A body is in rotational equilibrium when the net torque about the pivot is zero: $\sum \tau = 0$. This is Newton's first law for spinning, so a balanced body holds still or turns at a steady rate. Each force makes a torque equal to its size times its lever arm, the perpendicular distance from the pivot, with a sign for its direction. Full balance needs two conditions at once: $\sum F = 0$ and $\sum \tau = 0$.

§1

What this topic is about

Some bodies start or stop turning more easily than others. Here the question is simpler: when does a body not turn at all? A body is in rotational equilibrium when the net torque about the pivot is zero, $\sum \tau = 0$.

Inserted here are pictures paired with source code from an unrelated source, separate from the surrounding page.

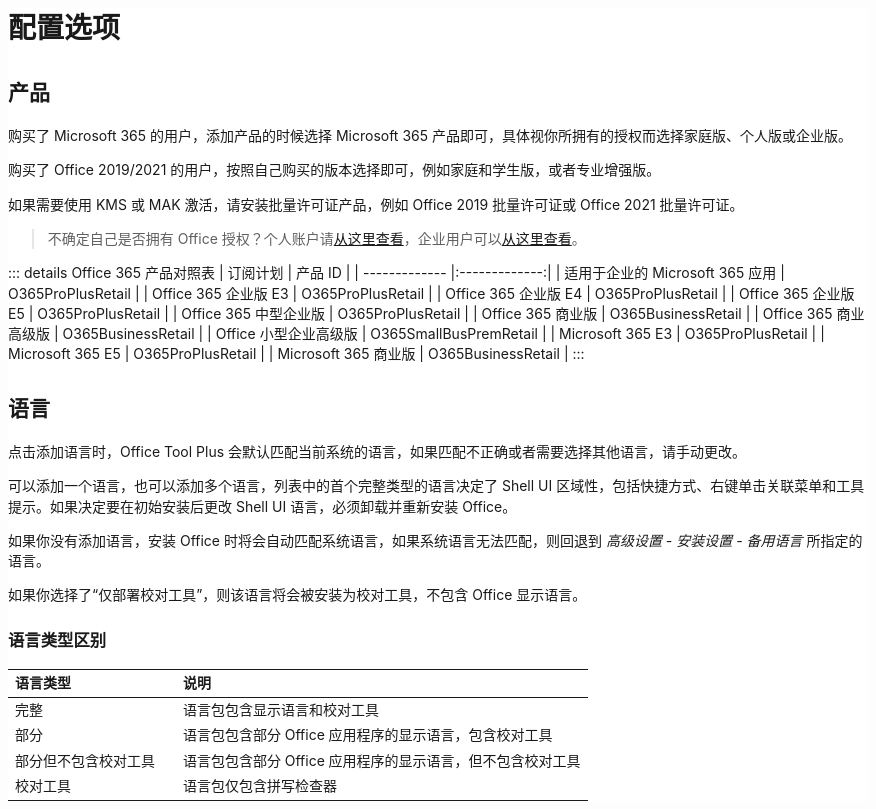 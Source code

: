 # 配置选项

## 产品

购买了 Microsoft 365 的用户，添加产品的时候选择 Microsoft 365 产品即可，具体视你所拥有的授权而选择家庭版、个人版或企业版。

购买了 Office 2019/2021 的用户，按照自己购买的版本选择即可，例如家庭和学生版，或者专业增强版。

如果需要使用 KMS 或 MAK 激活，请安装批量许可证产品，例如 Office 2019 批量许可证或 Office 2021 批量许可证。

> 不确定自己是否拥有 Office 授权？个人账户请[从这里查看](https://account.microsoft.com/services/)，企业用户可以[从这里查看](https://portal.office.com/account/?ref=MeControl#subscriptions)。

::: details Office 365 产品对照表
| 订阅计划        | 产品 ID  |
| ------------- |:-------------:|
| 适用于企业的 Microsoft 365 应用 | O365ProPlusRetail |
| Office 365 企业版 E3 | O365ProPlusRetail |
| Office 365 企业版 E4 | O365ProPlusRetail |
| Office 365 企业版 E5 | O365ProPlusRetail |
| Office 365 中型企业版 | O365ProPlusRetail |
| Office 365 商业版 | O365BusinessRetail |
| Office 365 商业高级版 | O365BusinessRetail |
| Office 小型企业高级版 | O365SmallBusPremRetail |
| Microsoft 365 E3 | O365ProPlusRetail |
| Microsoft 365 E5 | O365ProPlusRetail |
| Microsoft 365 商业版 | O365BusinessRetail |
:::

## 语言

点击添加语言时，Office Tool Plus 会默认匹配当前系统的语言，如果匹配不正确或者需要选择其他语言，请手动更改。

可以添加一个语言，也可以添加多个语言，列表中的首个完整类型的语言决定了 Shell UI 区域性，包括快捷方式、右键单击关联菜单和工具提示。如果决定要在初始安装后更改 Shell UI 语言，必须卸载并重新安装 Office。

如果你没有添加语言，安装 Office 时将会自动匹配系统语言，如果系统语言无法匹配，则回退到 *高级设置 - 安装设置 - 备用语言* 所指定的语言。

如果你选择了“仅部署校对工具”，则该语言将会被安装为校对工具，不包含 Office 显示语言。

### 语言类型区别

| 语言类型　　　　　　　| 说明 |
| :------------------ | :--- |
| 完整　　　　　　　　　| 语言包包含显示语言和校对工具 |
| 部分　　　　　　　　　| 语言包包含部分 Office 应用程序的显示语言，包含校对工具 |
| 部分但不包含校对工具　| 语言包包含部分 Office 应用程序的显示语言，但不包含校对工具 |
| 校对工具　　　　　　　| 语言包仅包含拼写检查器 |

This is Newton's first law for spinning. Zero net force keeps the center of mass moving steadily; zero net torque keeps the spin steady. "Steady" can mean at rest or turning at a constant rate, so equilibrium does not have to mean stopped.

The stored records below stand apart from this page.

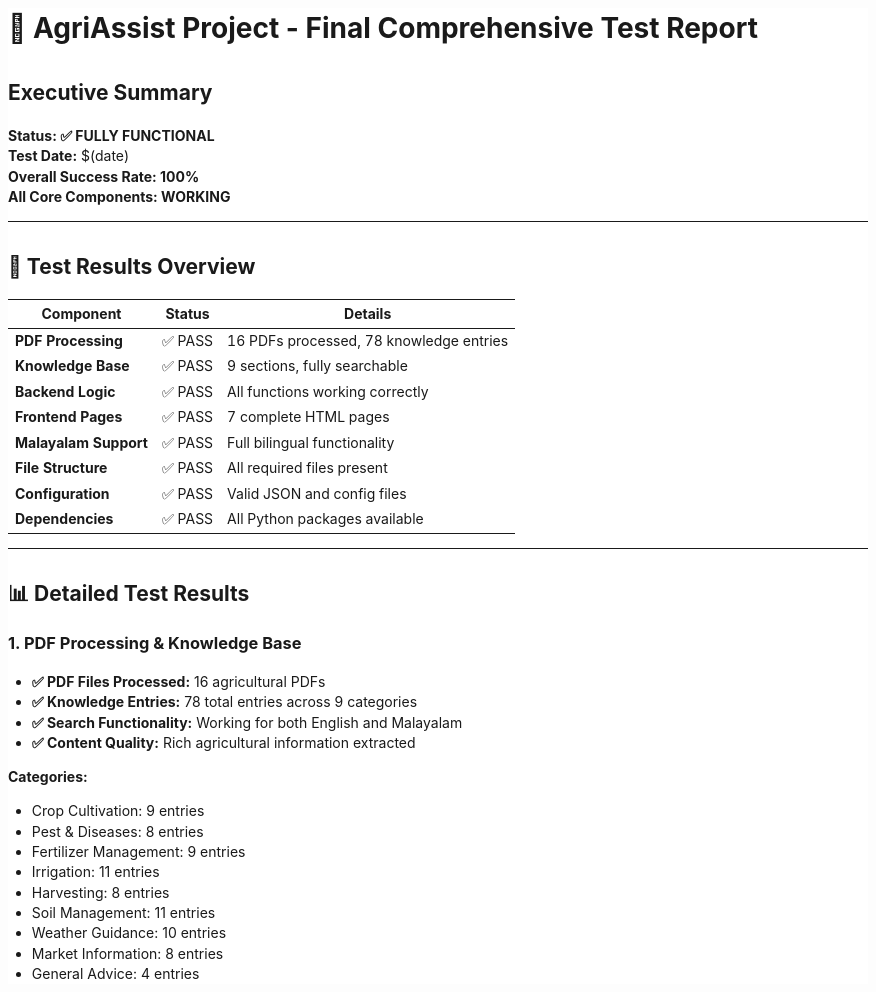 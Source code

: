 # 🌾 AgriAssist Project - Final Comprehensive Test Report

## Executive Summary
**Status: ✅ FULLY FUNCTIONAL**  
**Test Date:** $(date)  
**Overall Success Rate: 100%**  
**All Core Components: WORKING**

---

## 🎯 Test Results Overview

| Component | Status | Details |
|-----------|--------|---------|
| **PDF Processing** | ✅ PASS | 16 PDFs processed, 78 knowledge entries |
| **Knowledge Base** | ✅ PASS | 9 sections, fully searchable |
| **Backend Logic** | ✅ PASS | All functions working correctly |
| **Frontend Pages** | ✅ PASS | 7 complete HTML pages |
| **Malayalam Support** | ✅ PASS | Full bilingual functionality |
| **File Structure** | ✅ PASS | All required files present |
| **Configuration** | ✅ PASS | Valid JSON and config files |
| **Dependencies** | ✅ PASS | All Python packages available |

---

## 📊 Detailed Test Results

### 1. PDF Processing & Knowledge Base
- **✅ PDF Files Processed:** 16 agricultural PDFs
- **✅ Knowledge Entries:** 78 total entries across 9 categories
- **✅ Search Functionality:** Working for both English and Malayalam
- **✅ Content Quality:** Rich agricultural information extracted

**Categories:**
- Crop Cultivation: 9 entries
- Pest & Diseases: 8 entries
- Fertilizer Management: 9 entries
- Irrigation: 11 entries
- Harvesting: 8 entries
- Soil Management: 11 entries
- Weather Guidance: 10 entries
- Market Information: 8 entries
- General Advice: 4 entries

Each force makes a torque equal to its size times its lever arm, the perpendicular distance from the pivot to the force's line of action, with a sign for which way it turns. Full balance needs two separate conditions: $\sum F = 0$ for straight-line motion and $\sum \tau = 0$ for turning.

§2

Building the torque sum

To test rotational equilibrium, add up the torques. A torque is $\tau = F\,d$: force times its lever arm $d$, the perpendicular distance from the pivot to where the force acts. Two things must be right: every force that makes a torque is in the sum, and each one carries a sign.

Pick one direction as positive, say counterclockwise, and make clockwise negative. Then $\sum \tau = 0$ means the two directions cancel, not that every torque is zero. Torques that fight subtract; torques that help add. Do not forget the body's own weight: it acts at the center of mass and makes a torque whenever the pivot is not right under it.

The common slips are dropping a term, usually the beam's weight, flipping a sign so opposing torques add, or using the wrong distance. Each leaves the equation looking done but wrong.

$\sum \tau = 0$, with each torque $F\,d$ given a sign for its direction. Include the body's own weight, and let opposing torques subtract.

§3

The two conditions

Full equilibrium is two separate statements at once: $\sum F = 0$ and $\sum \tau = 0$. Meeting one does not give you the other.

A body can have perfectly balanced forces and still spin. A couple is two equal, opposite forces at different points: $\sum F = 0$, but there is a real net torque, so the center of mass stays put while the body turns. A seesaw is not balanced by matching the children's weights either: a heavy child near the pivot loses to a lighter child far out, because torque is force times lever arm, not force alone.

Read $\sum \tau = 0$ correctly too: it means the spin rate is constant, which may be a steady turn, not a stop. Track straight-line motion and turning separately.

$\sum F = 0$ and $\sum \tau = 0$ are separate. Balanced forces can still leave a net torque, so balance turning with torques, not weights.

§4

Choosing the pivot

For a balanced body the net torque is zero about every point, not just one. Use that. Pivot right where an unknown force acts and that force gets a zero lever arm, so it drops out and leaves fewer unknowns.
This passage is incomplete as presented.